In an instant, all that ever was joined into a single dimensionless point and time returned to the moment of creation. Magic exploded into existence and Harmony’s whispers echoed through the newly created universe. Everything that will ever be waited for directions.

“Harmony eternal…” Celestia whispered to herself. “What have I done?!”

The flash of creation, of everything coming into existence at once, became the magical light fixture in the ceiling. Celestia covered her eyes. Her leg did exactly as she wanted, further shielding her from the harsh light. The healing talisman had stopped radiating its magic and all the tiredness and soreness had vanished. She stood to sit easily on her bed.

That dream. It was not the first time she had endured it. Reliving the hodgepodge of memories from the past and of previous lives used to fill her with dread. Not this time. Maybe the realization that the Harpy had indeed followed through on her promise put a lid on all the tension it filled her with. Maybe it was the realization she had the upper hoof this time around.

Ironically, in past lives, she hadn’t even remembered enough to have that dream. Only in the present life, she remembered. Also ironically, it was because something had gone wrong. It was in the present life that the Harpy made her move against Celestia to take back her world. Perhaps it was the atypicality of the present cycle that emboldened the Harpy.

Celestia’s thoughts caused her to pull back her ears. It didn’t matter. Because it was not the case as Celestia having stolen something from the Harpy. It was more like the Harpy would try to take back the world she wasn’t competent enough to sustain before the responsibility fell on Celestia’s withers. But even if she wanted, Celestia could not linger on that issue. A trio of gray-shaded and purple maned, very young fillies sat next to her bed. One of them stared intently at Celestia, but shifted her eyes away as soon as she looked back at the filly.

The one in the center of their little formation, the unicorn with vibrant pink eyes, addressed her with a joyous, glowing smile. “Ave, Matriarch of the Great Herd. Legatus Radiance has commanded we assist you.”

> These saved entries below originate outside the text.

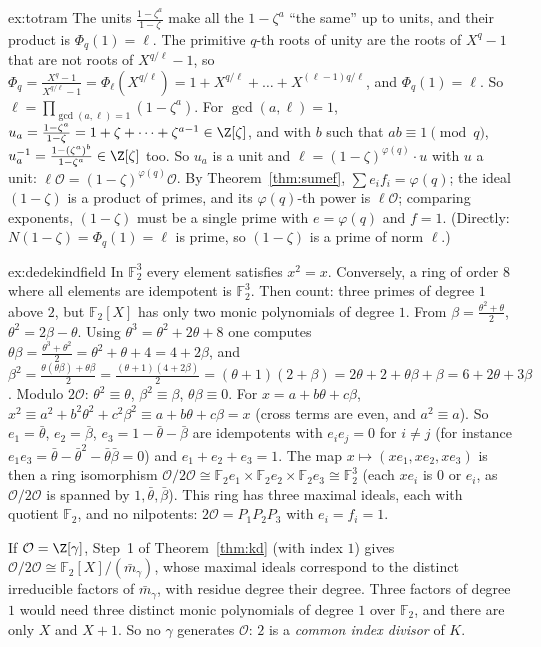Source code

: \begin{solution}{ex:totram}
\idea The units $\frac{1-\zeta^a}{1-\zeta}$ make all the $1-\zeta^a$ ``the same'' up to units, and their product is
$\Phi_q(1)=\ell$.
\writeup The primitive $q$-th roots of unity are the roots of $X^{q}-1$ that are not roots of $X^{q/\ell}-1$, so $\Phi_q=
\frac{X^q-1}{X^{q/\ell}-1}=\Phi_\ell(X^{q/\ell})=1+X^{q/\ell}+\dots+X^{(\ell-1)q/\ell}$, and $\Phi_q(1)=\ell$. So
$\ell=\prod_{\gcd(a,\ell)=1}(1-\zeta^a)$. For $\gcd(a,\ell)=1$, $u_a=\frac{1-\zeta^a}{1-\zeta}=1+\zeta+\dots+\zeta^{a-1}\in
\Z[\zeta]$, and with $b$ such that $ab\equiv1\pmod q$, $u_a^{-1}=\frac{1-(\zeta^a)^b}{1-\zeta^a}\in\Z[\zeta]$ too. So
$u_a$ is a unit and $\ell=(1-\zeta)^{\varphi(q)}\cdot u$ with $u$ a unit: $\ell\mathcal O=(1-\zeta)^{\varphi(q)}\mathcal O$.
By Theorem~\ref{thm:sumef}, $\sum e_if_i=\varphi(q)$; the ideal $(1-\zeta)$ is a product of primes, and its
$\varphi(q)$-th power is $\ell\mathcal O$; comparing exponents, $(1-\zeta)$ must be a single prime with $e=\varphi(q)$ and
$f=1$. (Directly: $N(1-\zeta)=\Phi_q(1)=\ell$ is prime, so $(1-\zeta)$ is a prime of norm $\ell$.)
\end{solution}

\begin{solution}{ex:dedekindfield}
\idea In $\mathbb F_2^3$ every element satisfies $x^2=x$. Conversely, a ring of order $8$ where all elements are
idempotent is $\mathbb F_2^3$. Then count: three primes of degree $1$ above $2$, but $\mathbb F_2[X]$ has only two monic
polynomials of degree $1$.
\writeup From $\beta=\frac{\theta^2+\theta}2$, $\theta^2=2\beta-\theta$. Using $\theta^3=\theta^2+2\theta+8$ one computes
$\theta\beta=\frac{\theta^3+\theta^2}2=\theta^2+\theta+4=4+2\beta$, and $\beta^2=\frac{\theta(\theta\beta)+\theta\beta}{2}
=\frac{(\theta+1)(4+2\beta)}2=(\theta+1)(2+\beta)=2\theta+2+\theta\beta+\beta=6+2\theta+3\beta$. Modulo $2\mathcal O$:
$\theta^2\equiv\theta$, $\beta^2\equiv\beta$, $\theta\beta\equiv0$. For $x=a+b\theta+c\beta$, $x^2\equiv a^2+b^2\theta^2+
c^2\beta^2\equiv a+b\theta+c\beta=x$ (cross terms are even, and $a^2\equiv a$). So $e_1=\bar\theta$, $e_2=\bar\beta$,
$e_3=1-\bar\theta-\bar\beta$ are idempotents with $e_ie_j=0$ for $i\ne j$ (for instance $e_1e_3=\bar\theta-\bar\theta^2-
\bar\theta\bar\beta=0$) and $e_1+e_2+e_3=1$. The map $x\mapsto(xe_1,xe_2,xe_3)$ is then a ring isomorphism
$\mathcal O/2\mathcal O\cong\mathbb F_2e_1\times\mathbb F_2e_2\times\mathbb F_2e_3\cong\mathbb F_2^3$ (each $xe_i$ is $0$ or
$e_i$, as $\mathcal O/2\mathcal O$ is spanned by $1,\bar\theta,\bar\beta$). This ring has three maximal ideals, each with
quotient $\mathbb F_2$, and no nilpotents: $2\mathcal O=P_1P_2P_3$ with $e_i=f_i=1$.

If $\mathcal O=\Z[\gamma]$, Step~1 of Theorem~\ref{thm:kd} (with index $1$) gives $\mathcal O/2\mathcal O\cong\mathbb
F_2[X]/(\bar m_\gamma)$, whose maximal ideals correspond to the distinct irreducible factors of $\bar m_\gamma$, with
residue degree their degree. Three factors of degree $1$ would need three distinct monic polynomials of degree $1$ over
$\mathbb F_2$, and there are only $X$ and $X+1$. So no $\gamma$ generates $\mathcal O$: $2$ is a \emph{common index
divisor} of $K$.
\end{solution}

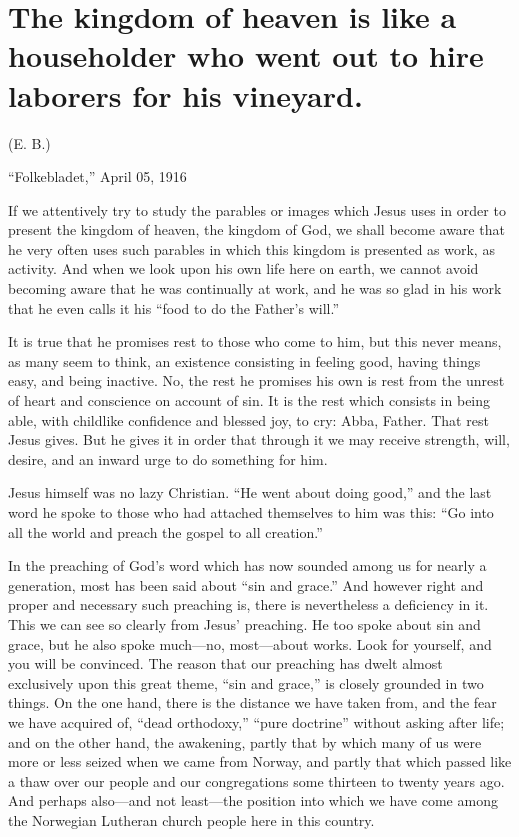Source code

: 


\section{The kingdom of heaven is like a householder who went out to hire laborers for his vineyard.}
(E. B.)

“Folkebladet,” April 05, 1916

If we attentively try to study the parables or images which Jesus uses in order to present the kingdom of heaven, the kingdom of God, we shall become aware that he very often uses such parables in which this kingdom is presented as work, as activity. And when we look upon his own life here on earth, we cannot avoid becoming aware that he was continually at work, and he was so glad in his work that he even calls it his “food to do the Father’s will.”

It is true that he promises rest to those who come to him, but this never means, as many seem to think, an existence consisting in feeling good, having things easy, and being inactive. No, the rest he promises his own is rest from the unrest of heart and conscience on account of sin. It is the rest which consists in being able, with childlike confidence and blessed joy, to cry: Abba, Father. That rest Jesus gives. But he gives it in order that through it we may receive strength, will, desire, and an inward urge to do something for him.

Jesus himself was no lazy Christian. “He went about doing good,” and the last word he spoke to those who had attached themselves to him was this: “Go into all the world and preach the gospel to all creation.”

In the preaching of God’s word which has now sounded among us for nearly a generation, most has been said about “sin and grace.” And however right and proper and necessary such preaching is, there is nevertheless a deficiency in it. This we can see so clearly from Jesus’ preaching. He too spoke about sin and grace, but he also spoke much—no, most—about works. Look for yourself, and you will be convinced. The reason that our preaching has dwelt almost exclusively upon this great theme, “sin and grace,” is closely grounded in two things. On the one hand, there is the distance we have taken from, and the fear we have acquired of, “dead orthodoxy,” “pure doctrine” without asking after life; and on the other hand, the awakening, partly that by which many of us were more or less seized when we came from Norway, and partly that which passed like a thaw over our people and our congregations some thirteen to twenty years ago. And perhaps also—and not least—the position into which we have come among the Norwegian Lutheran church people here in this country.

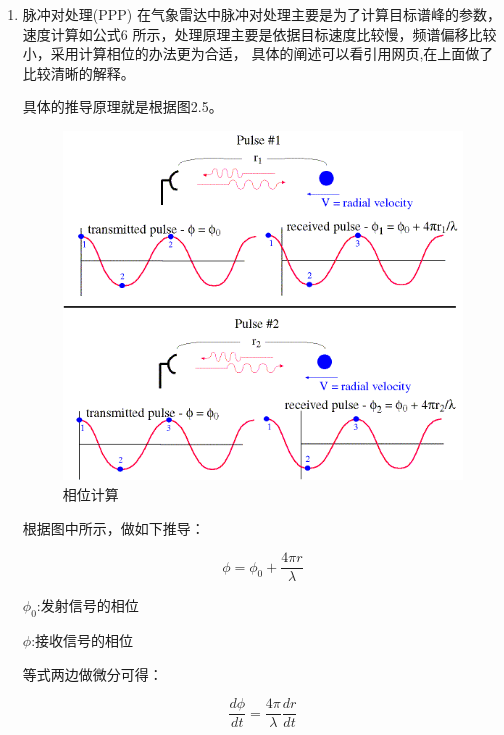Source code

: \documentclass[a4paper,12pt]{report}
\begin{document}
\begin{spacing}{1.5}
\begin{enumerate}[1)]
    \item 脉冲对处理(PPP)\cite{FundamentalsOfRadarSignalProcessing}\cite{radarmeter}
    \cite{RadarManual}在气象雷达中脉冲对处理主要是为了计算目标谱峰的参数，速度计算如公式6
    所示，处理原理主要是依据目标速度比较慢，频谱偏移比较小，采用计算相位的办法更为合适，
    具体的阐述可以看引用网页\cite{dopler.web},在上面做了比较清晰的解释。

    具体的推导原理就是根据图2.5。
    \begin{figure}[hbtp]
        \centering
        \includegraphics [width=1.0\textwidth]{figure//pulse.png}
        \caption{相位计算}\label{pulse}
    \end{figure}

    根据图中所示，做如下推导：

    \begin{proposition}[相位计算推导公式]
        
        \begin{equation}
            \phi = \phi_0 +　\frac{4\pi r}{\lambda}
        \end{equation}

        $\phi_0$:发射信号的相位

        $\phi$:接收信号的相位

        等式两边做微分可得：

        \begin{equation}
            \frac{d\phi}{dt}=\frac{4\pi}{\lambda}\frac{dr}{dt}
        \end{equation}


\end{proposition}
\end{enumerate}
\end{spacing}
\end{document}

Blinking, Celestia glimpsed something shining near the trio. Someone had cleaned her modern royal regalia and deposited it nearby. But next to it was a T-shaped stand which held garments she had not seen for nearly two thousand years. All the meaning they held returned to her like her beloved sun, raising above the horizon and flooding the world with its light.

Throughout her life, or multiple lives, Celestia became what ponies needed her to be. The provider of sunlight. Benevolent ruler. Distant caretaker. A caring teacher. Those intertwined, often, but there were the times when the Old Unicorn Kings needed to be extirpated like a parasite clinging to the flesh of Equestria. When evil had taken root in the world. When a dangerous being threatened the world with a fate worse than death. She found she could not afford to be lenient and often cruelty was the only language they understood.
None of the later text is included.